The IRS has announced a filing extension for furnishing the 2017 Forms 1095-B and 1095-C:
- 1095-B is due March 2, 2018 (was January 31, 2018)
- 1095-C is due March 2, 2018 (was January 31, 2018)
The filing due date for the 2017 Forms remains the same, which is February 28, 2018. The Good Faith Transition Relief remains in place.
President Trump signed the new tax plan, officially called the Tax Cuts and Jobs Act, into law last Friday, December 22. The core of the bill is focused on the permanent slashing of the corporate tax rate from 35 percent down to 21 percent.
In addition, individual tax cuts are included, however, those changes will expire at the end of 2025. The most significant change related to health insurance is that the individual mandate will be repealed starting January 1, 2019.
Here is a brief summary of the changes:
- Corporate tax rate decreased from 35 percent to 21 percent, the lowest since 1939
- Individual standard deduction increased significantly:
- $12,000 for single filers – from $6,350
- $18,000 for heads of household – from $9,350
- $24,000 for joint filers – from $12,700
Less people will benefit from itemized deductions.
- Individual tax cuts. IRS should release the new tax tables by early February which means employees could see their take-home pay increase shortly thereafter
- Increases the Child Tax Credit from $1,000 to $2,000
- Personal exemptions will be eliminated which could cause a potential glitch with W-4s. Further guidance will be issued.
- Individual mandate repealed on January 1, 2019, by lowering the penalty to $0
- 529 plans expanded to include paying for K-12 education as well
- Mortgage interest deduction capped at $750,000 (instead of $1 million)
- Property taxes, state and local taxes deductible only up to $10,000, from unlimited amounts.

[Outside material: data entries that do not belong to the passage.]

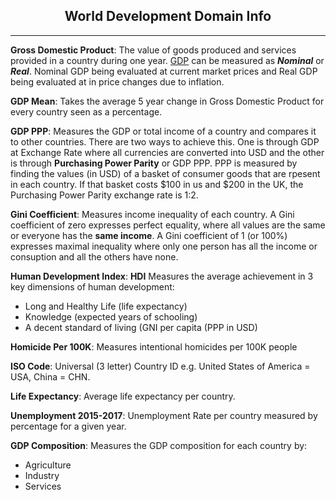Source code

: 
## <center> World Development Domain Info </center>
<hr>

<strong>Gross Domestic Product</strong>: The value of goods produced and services provided in a country during one year. [GDP](https://en.wikipedia.org/wiki/Gross_domestic_product) can be measured as ***Nominal*** or ***Real***. Nominal GDP being evaluated at current market prices and Real GDP being evaluated at in price changes due to inflation. 

<strong>GDP Mean</strong>: Takes the average 5 year change in Gross Domestic Product for every country seen as a percentage.

<strong>GDP PPP</strong>: Measures the GDP or total income of a country and compares it to other countries. There are two ways to achieve this. One is through GDP at Exchange Rate where all currencies are converted into USD and the other is through <strong>Purchasing Power Parity</strong> or GDP PPP.
PPP is measured by finding the values (in USD) of a basket of consumer goods that are rpesent in each country. If that basket costs $100 in us and $200 in the UK, the Purchasing Power Parity exchange rate is 1:2.

**Gini Coefficient**: Measures income inequality of each country. A Gini coefficient of zero expresses perfect equality, where all values are the same or everyone has the **same income**.  A Gini coefficient of 1 (or 100%) expresses maximal inequality where only one person has all the income or consuption and all the others have none.

**Human Development Index**: **HDI** Measures the average achievement in 3 key dimensions of human development:
* Long and Healthy Life (life expectancy)
* Knowledge (expected years of schooling)
* A decent standard of living (GNI per capita (PPP in USD)

**Homicide Per 100K**: Measures intentional homicides per 100K people

**ISO Code**: Universal (3 letter) Country ID e.g. United States of America = USA, China = CHN.

**Life Expectancy**: Average life expectancy per country. 

**Unemployment 2015-2017**: Unemployment Rate per country measured by percentage for a given year. 

**GDP Composition**: Measures the GDP composition for each country by:
* Agriculture
* Industry
* Services



```python

```
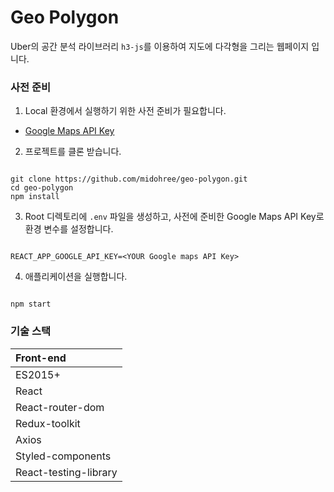 # Geo Polygon

Uber의 공간 분석 라이브러리 `h3-js`를 이용하여 지도에 다각형을 그리는 웹페이지 입니다.

### 사전 준비

1. Local 환경에서 실행하기 위한 사전 준비가 필요합니다.

  - [Google Maps API Key](https://cloud.google.com/maps-platform/?utm_source=google&utm_medium=cpc&utm_campaign=FY18-Q2-global-demandgen-paidsearchonnetworkhouseads-cs-maps_contactsal_saf&utm_content=text-ad-none-none-DEV_c-CRE_460848633529-ADGP_Hybrid%20%7C%20AW%20SEM%20%7C%20BKWS%20~%20Google%20Maps%20API%20Key-KWID_43700035216023629-aud-581578347266%3Akwd-298247230705-userloc_1030760&utm_term=KW_google%20maps%20api%20key-ST_google%20maps%20api%20key&gclid=Cj0KCQiA0fr_BRDaARIsAABw4Et9xmLM_rakYTnqBv9JqmyA-Ws2uNNtmuXAquyx3lQ804b8sIW7DYwaAs65EALw_wcB)

2. 프로젝트를 클론 받습니다.

```

git clone https://github.com/midohree/geo-polygon.git
cd geo-polygon
npm install

```

3. Root 디렉토리에 `.env` 파일을 생성하고, 사전에 준비한 Google Maps API Key로 환경 변수를 설정합니다.

```

REACT_APP_GOOGLE_API_KEY=<YOUR Google maps API Key>

```

4. 애플리케이션을 실행합니다.

```

npm start

```

### 기술 스택

| Front-end              |
| :--------------------- |
| ES2015+                |
| React                  |
| React-router-dom       |
| Redux-toolkit          |
| Axios                  |
| Styled-components      |
| React-testing-library  |

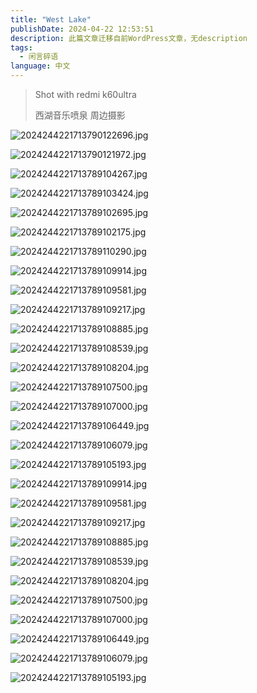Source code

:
 ```yaml
---
title: "West Lake"
publishDate: 2024-04-22 12:53:51 
description: 此篇文章迁移自前WordPress文章，无description
tags:
  - 闲言碎语
language: 中文
---
```


> Shot with redmi k60ultra
> 
> 西湖音乐喷泉 周边摄影

![2024244221713790122696.jpg](https://cpic2024.qiu.icu/uploads/piclist/2024244221713790122696.jpg)

![2024244221713790121972.jpg](https://cpic2024.qiu.icu/uploads/piclist/2024244221713790121972.jpg)

![2024244221713789104267.jpg](https://cpic2024.qiu.icu/uploads/piclist/2024244221713789104267.jpg)

![2024244221713789103424.jpg](https://cpic2024.qiu.icu/uploads/piclist/2024244221713789103424.jpg)

![2024244221713789102695.jpg](https://cpic2024.qiu.icu/uploads/piclist/2024244221713789102695.jpg)

![2024244221713789102175.jpg](https://cpic2024.qiu.icu/uploads/piclist/2024244221713789102175.jpg)

![2024244221713789110290.jpg](https://cpic2024.qiu.icu/uploads/piclist/2024244221713789110290.jpg)

![2024244221713789109914.jpg](https://cpic2024.qiu.icu/uploads/piclist/2024244221713789109914.jpg)

![2024244221713789109581.jpg](https://cpic2024.qiu.icu/uploads/piclist/2024244221713789109581.jpg)

![2024244221713789109217.jpg](https://cpic2024.qiu.icu/uploads/piclist/2024244221713789109217.jpg)

![2024244221713789108885.jpg](https://cpic2024.qiu.icu/uploads/piclist/2024244221713789108885.jpg)

![2024244221713789108539.jpg](https://cpic2024.qiu.icu/uploads/piclist/2024244221713789108539.jpg)

![2024244221713789108204.jpg](https://cpic2024.qiu.icu/uploads/piclist/2024244221713789108204.jpg)

![2024244221713789107500.jpg](https://cpic2024.qiu.icu/uploads/piclist/2024244221713789107500.jpg)

![2024244221713789107000.jpg](https://cpic2024.qiu.icu/uploads/piclist/2024244221713789107000.jpg)

![2024244221713789106449.jpg](https://cpic2024.qiu.icu/uploads/piclist/2024244221713789106449.jpg)

![2024244221713789106079.jpg](https://cpic2024.qiu.icu/uploads/piclist/2024244221713789106079.jpg)

![2024244221713789105193.jpg](https://cpic2024.qiu.icu/uploads/piclist/2024244221713789105193.jpg)

![2024244221713789109914.jpg](https://cpic2024.qiu.icu/uploads/piclist/2024244221713789109914.jpg)

![2024244221713789109581.jpg](https://cpic2024.qiu.icu/uploads/piclist/2024244221713789109581.jpg)

![2024244221713789109217.jpg](https://cpic2024.qiu.icu/uploads/piclist/2024244221713789109217.jpg)

![2024244221713789108885.jpg](https://cpic2024.qiu.icu/uploads/piclist/2024244221713789108885.jpg)

![2024244221713789108539.jpg](https://cpic2024.qiu.icu/uploads/piclist/2024244221713789108539.jpg)

![2024244221713789108204.jpg](https://cpic2024.qiu.icu/uploads/piclist/2024244221713789108204.jpg)

![2024244221713789107500.jpg](https://cpic2024.qiu.icu/uploads/piclist/2024244221713789107500.jpg)

![2024244221713789107000.jpg](https://cpic2024.qiu.icu/uploads/piclist/2024244221713789107000.jpg)

![2024244221713789106449.jpg](https://cpic2024.qiu.icu/uploads/piclist/2024244221713789106449.jpg)

![2024244221713789106079.jpg](https://cpic2024.qiu.icu/uploads/piclist/2024244221713789106079.jpg)

![2024244221713789105193.jpg](https://cpic2024.qiu.icu/uploads/piclist/2024244221713789105193.jpg)
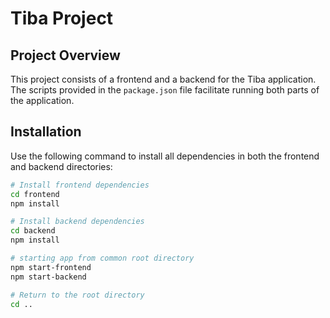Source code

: # Tiba Project

## Project Overview

This project consists of a frontend and a backend for the Tiba application. The scripts provided in the `package.json` file facilitate running both parts of the application.

## Installation

Use the following command to install all dependencies in both the frontend and backend directories:

```bash
# Install frontend dependencies
cd frontend
npm install

# Install backend dependencies
cd backend
npm install

# starting app from common root directory
npm start-frontend
npm start-backend

# Return to the root directory
cd ..
```
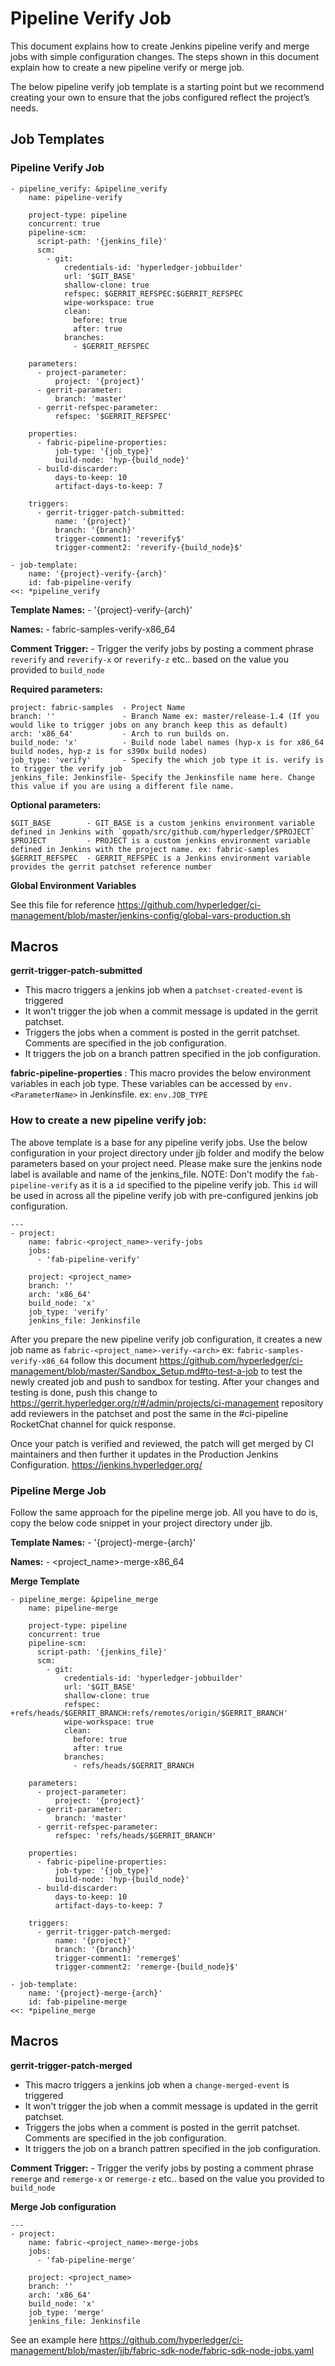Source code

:# Pipeline Verify Job

This document explains how to create Jenkins pipeline verify and merge jobs with simple configuration changes. The steps shown in this document explain how to create a new pipeline verify or merge job.

The below pipeline verify job template is a starting point but we recommend creating your own to ensure that the jobs configured reflect the project’s needs.

## Job Templates

### Pipeline Verify Job

```
- pipeline_verify: &pipeline_verify
    name: pipeline-verify

    project-type: pipeline
    concurrent: true
    pipeline-scm:
      script-path: '{jenkins_file}'
      scm:
        - git:
            credentials-id: 'hyperledger-jobbuilder'
            url: '$GIT_BASE'
            shallow-clone: true
            refspec: $GERRIT_REFSPEC:$GERRIT_REFSPEC
            wipe-workspace: true
            clean:
              before: true
              after: true
            branches:
              - $GERRIT_REFSPEC

    parameters:
      - project-parameter:
          project: '{project}'
      - gerrit-parameter:
          branch: 'master'
      - gerrit-refspec-parameter:
          refspec: '$GERRIT_REFSPEC'

    properties:
      - fabric-pipeline-properties:
          job-type: '{job_type}'
          build-node: 'hyp-{build_node}'
      - build-discarder:
          days-to-keep: 10
          artifact-days-to-keep: 7

    triggers:
      - gerrit-trigger-patch-submitted:
          name: '{project}'
          branch: '{branch}'
          trigger-comment1: 'reverify$'
          trigger-comment2: 'reverify-{build_node}$'

- job-template:
    name: '{project}-verify-{arch}'
    id: fab-pipeline-verify
<<: *pipeline_verify
```

**Template Names:**    - '{project}-verify-{arch}'

**Names:**             - fabric-samples-verify-x86_64

**Comment Trigger:**   - Trigger the verify jobs by posting a comment phrase `reverify` and `reverify-x` or `reverify-z` etc.. based on the value you provided to `build_node`

**Required parameters:**

    project: fabric-samples  - Project Name
    branch: ''               - Branch Name ex: master/release-1.4 (If you would like to trigger jobs on any branch keep this as default)
    arch: 'x86_64'           - Arch to run builds on.
    build_node: 'x'          - Build node label names (hyp-x is for x86_64 build nodes, hyp-z is for s390x build nodes)
    job_type: 'verify'       - Specify the which job type it is. verify is to trigger the verify job
    jenkins_file: Jenkinsfile- Specify the Jenkinsfile name here. Change this value if you are using a different file name. 

**Optional parameters:**

    $GIT_BASE        - GIT_BASE is a custom jenkins environment variable defined in Jenkins with `gopath/src/github.com/hyperledger/$PROJECT`
    $PROJECT         - PROJECT is a custom jenkins environment variable defined in Jenkins with the project name. ex: fabric-samples
    $GERRIT_REFSPEC  - GERRIT_REFSPEC is a Jenkins environment variable provides the gerrit patchset reference number 

**Global Environment Variables**

See this file for reference https://github.com/hyperledger/ci-management/blob/master/jenkins-config/global-vars-production.sh
    
## Macros

**gerrit-trigger-patch-submitted**

  - This macro triggers a jenkins job when a `patchset-created-event` is triggered
  - It won't trigger the job when a commit message is updated in the gerrit patchset.
  - Triggers the jobs when a comment is posted in the gerrit patchset. Comments are specified in the job configuration.
  - It triggers the job on a branch pattren specified in the job configuration.

**fabric-pipeline-properties** : This macro provides the below environment variables in each job type. These variables can be accessed by `env.<ParameterName>` in Jenkinsfile. ex: `env.JOB_TYPE`

### How to create a new pipeline verify job:

The above template is a base for any pipeline verify jobs. Use the below configuration in your project directory under jjb folder and modify the below parameters based on your project need. Please make sure the jenkins node label is available and name of the jenkins_file. NOTE: Don't modify the `fab-pipeline-verify` as it is a `id` specified to the pipeline verify job. This `id` will be used in across all the pipeline verify job with pre-configured jenkins job configuration.

```
---
- project:
    name: fabric-<project_name>-verify-jobs
    jobs:
      - 'fab-pipeline-verify'

    project: <project_name>
    branch: ''
    arch: 'x86_64'
    build_node: 'x'
    job_type: 'verify'
    jenkins_file: Jenkinsfile
```

After you prepare the new pipeline verify job configuration, it creates a new job name as `fabric-<project_name>-verify-<arch>` ex: `fabric-samples-verify-x86_64` follow this document https://github.com/hyperledger/ci-management/blob/master/Sandbox_Setup.md#to-test-a-job to test the newly created job and push to sandbox for testing. After your changes and testing is done, push this change to https://gerrit.hyperledger.org/r/#/admin/projects/ci-management repository add reviewers in the patchset and post the same in the #ci-pipeline RocketChat channel for quick response.

Once your patch is verified and reviewed, the patch will get merged by CI maintainers and then further it updates in the Production Jenkins Configuration. https://jenkins.hyperledger.org/

### Pipeline Merge Job

Follow the same approach for the pipeline merge job. All you have to do is, copy the below code snippet in your project directory under jjb.

**Template Names:**    - '{project}-merge-{arch}'

**Names:**             - <project_name>-merge-x86_64

**Merge Template**

```
- pipeline_merge: &pipeline_merge
    name: pipeline-merge

    project-type: pipeline
    concurrent: true
    pipeline-scm:
      script-path: '{jenkins_file}'
      scm:
        - git:
            credentials-id: 'hyperledger-jobbuilder'
            url: '$GIT_BASE'
            shallow-clone: true
            refspec: +refs/heads/$GERRIT_BRANCH:refs/remotes/origin/$GERRIT_BRANCH'
            wipe-workspace: true
            clean:
              before: true
              after: true
            branches:
              - refs/heads/$GERRIT_BRANCH

    parameters:
      - project-parameter:
          project: '{project}'
      - gerrit-parameter:
          branch: 'master'
      - gerrit-refspec-parameter:
          refspec: 'refs/heads/$GERRIT_BRANCH'

    properties:
      - fabric-pipeline-properties:
          job-type: '{job_type}'
          build-node: 'hyp-{build_node}'
      - build-discarder:
          days-to-keep: 10
          artifact-days-to-keep: 7

    triggers:
      - gerrit-trigger-patch-merged:
          name: '{project}'
          branch: '{branch}'
          trigger-comment1: 'remerge$'
          trigger-comment2: 'remerge-{build_node}$'

- job-template:
    name: '{project}-merge-{arch}'
    id: fab-pipeline-merge
<<: *pipeline_merge
```

## Macros

**gerrit-trigger-patch-merged**

  - This macro triggers a jenkins job when a `change-merged-event` is triggered
  - It won't trigger the job when a commit message is updated in the gerrit patchset.
  - Triggers the jobs when a comment is posted in the gerrit patchset. Comments are specified in the job configuration.
  - It triggers the job on a branch pattren specified in the job configuration.
  
 **Comment Trigger:**   - Trigger the verify jobs by posting a comment phrase `remerge` and `remerge-x` or `remerge-z` etc.. based on the value you provided to `build_node`

**Merge Job configuration**

```
---
- project:
    name: fabric-<project_name>-merge-jobs
    jobs:
      - 'fab-pipeline-merge'

    project: <project_name>
    branch: ''
    arch: 'x86_64'
    build_node: 'x'
    job_type: 'merge'
    jenkins_file: Jenkinsfile
```

See an example here https://github.com/hyperledger/ci-management/blob/master/jjb/fabric-sdk-node/fabric-sdk-node-jobs.yaml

- Deduction for significant medical expenses has lowered to 7.5 percent (from 10 percent) retroactively starting in 2017
- Other provisions in the bill include changes to Alternative Minimum Tax, Estate taxation, student loan interest, and more
In April of 2018, filing your 2017 taxes won’t be much different with the exception of the retroactive medical expense deduction if it applies to you. Unless otherwise stated, the provisions above apply to the 2018 tax year.
We will continue to send updates as they become available.